In genauerer Betrachtung der Zeiträume wird deutlich, dass die Deutsche Einheit 1989 eine gravierende Veränderung zugunsten der EKD-Kirchen mit sich gebracht hat, da die Katholiken in den östlichen Bundesländern nur marginal vorhanden sind.

Hatten die römischen Katholiken von 1953 bis 1989 insgesamt 1.175.146 Taufen mehr als die EKD-Evangelischen (was einen Durchschnitt von jährlich plus 32.643 Taufen = Mitgliedern bedeutet), so sind es von 1990 bis 2021 nur noch 144.029 mehr römisch-katholische-Taufen (was im Jahresdurchschnitt nur noch ein Plus von 4.646 Katholiken im Vergleich zur EKD beinhaltet).


4. Trauungen und Taufen

Auch wenn zwischen kirchlichen Trauungen und kirchlichen Taufen kein direkter Zusammenhang besteht, fragt sich dennoch, ob beide Kasualien eine ähnliche Tendenz haben. Es ist die Annahme, dass Paare, die bei der Eheschließung nur auf die Zivilehe Wert legen, auch ihre Kinder nicht kirchlich taufen werden lassen.

Von 1992 bis 2021 bewegt sich die Anzahl der Geburten (Lebendgeborene) in einem Korridor von 670 – 800.000 mit einem Jahresdurchschnitt von 740.000 Geburten. Die Eheschließungen haben einen Korridor von 370 – 450.000 mit einem Jahresdurchschnitt von 401.000 Ehen. In den Jahren 2012 bis 2019 sind sowohl die Zahlen der Geburten wie der Eheschließungen wiederum steigend, haben also keine durchgehende Tendenz.

Die kirchlichen Trauungen wie die Taufen haben seit 1992 hingegen eine durchgehende Tendenz, ihre Anzahl sinkt kontinuierlich: Bei den Trauungen von 203.00 auf 76.000 (= minus 64 Prozent), bei den Taufen von 570.000 auf 305.000 (= minus 46 Prozent).

Diese zwar gleiche Tendenz, aber auf einem unterschiedlichen Niveau, zeigt sich entsprechend auch in den Anteilen der Trauungen an den Eheschließungen wie den Taufen an den Geburten.

Der Anstieg der Anteile der Taufen nach 1990 beruht jedoch nicht auf einem Anstieg der Anzahl der Taufen, sondern – bei den Anteilen - auf der Veränderung der Bezugsgröße: der Verringerung der Geburten.

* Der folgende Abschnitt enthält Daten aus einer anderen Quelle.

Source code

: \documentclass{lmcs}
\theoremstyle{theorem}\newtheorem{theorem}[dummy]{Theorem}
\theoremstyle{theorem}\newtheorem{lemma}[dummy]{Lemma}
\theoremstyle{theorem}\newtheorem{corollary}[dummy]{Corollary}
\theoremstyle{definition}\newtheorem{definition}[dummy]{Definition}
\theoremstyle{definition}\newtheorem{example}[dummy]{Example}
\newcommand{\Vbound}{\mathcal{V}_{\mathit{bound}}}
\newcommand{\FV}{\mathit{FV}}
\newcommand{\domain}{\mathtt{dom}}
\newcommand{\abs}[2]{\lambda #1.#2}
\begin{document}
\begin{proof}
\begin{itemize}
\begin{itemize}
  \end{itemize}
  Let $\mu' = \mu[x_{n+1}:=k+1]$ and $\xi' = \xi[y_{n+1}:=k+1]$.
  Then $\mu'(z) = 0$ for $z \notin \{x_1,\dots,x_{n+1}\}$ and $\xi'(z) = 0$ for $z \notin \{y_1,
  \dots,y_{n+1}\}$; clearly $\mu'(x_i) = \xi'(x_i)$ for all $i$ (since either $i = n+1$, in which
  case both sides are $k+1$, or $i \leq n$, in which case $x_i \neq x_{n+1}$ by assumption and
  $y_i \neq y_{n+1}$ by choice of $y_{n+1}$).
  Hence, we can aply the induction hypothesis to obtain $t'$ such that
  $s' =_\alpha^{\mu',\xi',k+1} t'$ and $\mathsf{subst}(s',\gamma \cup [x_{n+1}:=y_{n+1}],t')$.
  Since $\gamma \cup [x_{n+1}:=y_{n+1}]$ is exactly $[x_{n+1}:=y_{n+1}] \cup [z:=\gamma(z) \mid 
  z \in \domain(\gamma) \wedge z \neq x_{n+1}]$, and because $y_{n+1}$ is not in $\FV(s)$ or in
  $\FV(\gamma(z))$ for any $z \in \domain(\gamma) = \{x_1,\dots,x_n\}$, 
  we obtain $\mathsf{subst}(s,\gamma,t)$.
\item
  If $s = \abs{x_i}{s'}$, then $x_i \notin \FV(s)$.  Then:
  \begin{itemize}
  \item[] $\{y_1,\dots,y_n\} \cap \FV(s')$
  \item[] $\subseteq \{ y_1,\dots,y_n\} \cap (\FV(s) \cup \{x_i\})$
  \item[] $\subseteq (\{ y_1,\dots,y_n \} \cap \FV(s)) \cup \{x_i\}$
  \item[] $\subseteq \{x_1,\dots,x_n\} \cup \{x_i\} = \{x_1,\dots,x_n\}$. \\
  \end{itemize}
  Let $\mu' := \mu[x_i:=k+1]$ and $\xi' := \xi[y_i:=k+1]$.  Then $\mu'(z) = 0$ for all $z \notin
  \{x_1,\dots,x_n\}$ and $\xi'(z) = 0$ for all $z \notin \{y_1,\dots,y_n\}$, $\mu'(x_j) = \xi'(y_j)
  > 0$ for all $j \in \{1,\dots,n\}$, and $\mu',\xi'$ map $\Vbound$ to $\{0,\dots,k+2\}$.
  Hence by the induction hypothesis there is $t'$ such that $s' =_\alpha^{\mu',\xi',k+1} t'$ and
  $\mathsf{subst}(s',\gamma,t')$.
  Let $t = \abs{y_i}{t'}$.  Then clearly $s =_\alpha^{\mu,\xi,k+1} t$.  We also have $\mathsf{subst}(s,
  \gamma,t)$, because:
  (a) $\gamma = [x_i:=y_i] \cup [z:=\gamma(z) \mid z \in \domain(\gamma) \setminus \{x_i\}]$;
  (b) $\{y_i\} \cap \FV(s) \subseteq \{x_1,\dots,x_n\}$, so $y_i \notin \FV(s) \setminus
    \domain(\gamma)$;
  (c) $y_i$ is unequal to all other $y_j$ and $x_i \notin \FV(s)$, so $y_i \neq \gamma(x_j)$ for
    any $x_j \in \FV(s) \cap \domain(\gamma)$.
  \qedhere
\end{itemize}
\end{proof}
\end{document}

Die Auswirkungen dieser Veränderungen werden sich jedoch nicht schnell zeigen, da die fehlenden nachwachsenden Mitglieder (durch den Rückgang der Taufen) – was beispielsweise die Verringerung der Einnahmen aus den Kirchensteuern betrifft –, erst in 20 bis 30 Jahren wirksam werden, wenn diese ‚fehlenden‘ Kirchenmitglieder ins Alter der Erwerbstätigkeit gekommen wären.